If the scale or matrix you were given had the status of an ‘example’ or an editable template to adapt, you can note with confidence, and quiet pride, that your own collection of outcome pictures is a consequence matrix that meets the purposes of the example. Even better, it can be made to look nicely similar. Unlike the corporate example, which would have been generic within the enterprise, your picture collection reflects precisely your specific unit objectives. It also represents the outcomes that have a definite value. You can re-populate the corporate template with your table of outcomes for each objective.
In ISO 31000, risk is the effect of uncertainty on objectives. In ISO 31000 the first step in the risk management process is to identify the objectives. That’s exactly what you’ve done. The outcome pictures are exactly the effects that uncertainty might have on those objectives.

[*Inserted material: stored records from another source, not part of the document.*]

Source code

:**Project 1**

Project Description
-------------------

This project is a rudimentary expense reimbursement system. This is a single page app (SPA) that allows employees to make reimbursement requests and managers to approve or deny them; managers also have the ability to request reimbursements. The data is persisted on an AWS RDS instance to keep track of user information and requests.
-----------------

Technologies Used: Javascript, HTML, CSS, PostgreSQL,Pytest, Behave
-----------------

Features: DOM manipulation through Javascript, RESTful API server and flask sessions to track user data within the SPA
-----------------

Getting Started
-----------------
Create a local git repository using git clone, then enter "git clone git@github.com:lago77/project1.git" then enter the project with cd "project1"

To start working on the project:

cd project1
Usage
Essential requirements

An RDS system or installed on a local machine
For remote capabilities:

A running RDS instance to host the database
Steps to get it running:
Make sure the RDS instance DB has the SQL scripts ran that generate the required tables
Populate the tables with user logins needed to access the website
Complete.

If you were given a ‘standard’ scale or matrix that you are obliged to follow (without alteration) then I nevertheless urge you to stick with your own outcome picture collection for now. It is your own collection that will get you on the way to looking your boss calmly in the eye when responding to the question Have you assessed the risks to achieving this plan? The standard consequence scale is far less likely to do that.
You have my blessing to use the ‘standard’ matrix as well, to comply with any further bureaucratic requirement. You can do that after making the real decisions based on your own collection of outcome pictures. Using both versions, in that order, will be quicker than trying to get anywhere with a ‘standard’ consequence scale that doesn’t work for your unit’s objectives. If possible, submit your own version as an attachment so that the bureaucrat responsible gets at least a glimpse of contemporary risk management based on the ISO standard. (The idea of a ‘standard’ matrix comes from the 1990s. It was comprehensively superseded by ISO 31000 in 2009.)
Compromise may also be possible. Sometimes there is a standardised set of consequence ‘levels’ defined by numbers or single words such ‘minor’, ‘major’, and ‘catastrophic’, but those levels are linked to impacts that are described only loosely or as examples. You might be able to attach the ‘standard’ numbers and words to your outcome levels and use the standard numbers or words to refer to your success levels. The success level words (‘qualified success’, ‘partial success’, ‘failure’ etc.) were important during the building of your outcome picture collection. After the collection is built, they are less important, because the success and failure pictures should be clear enough on their own.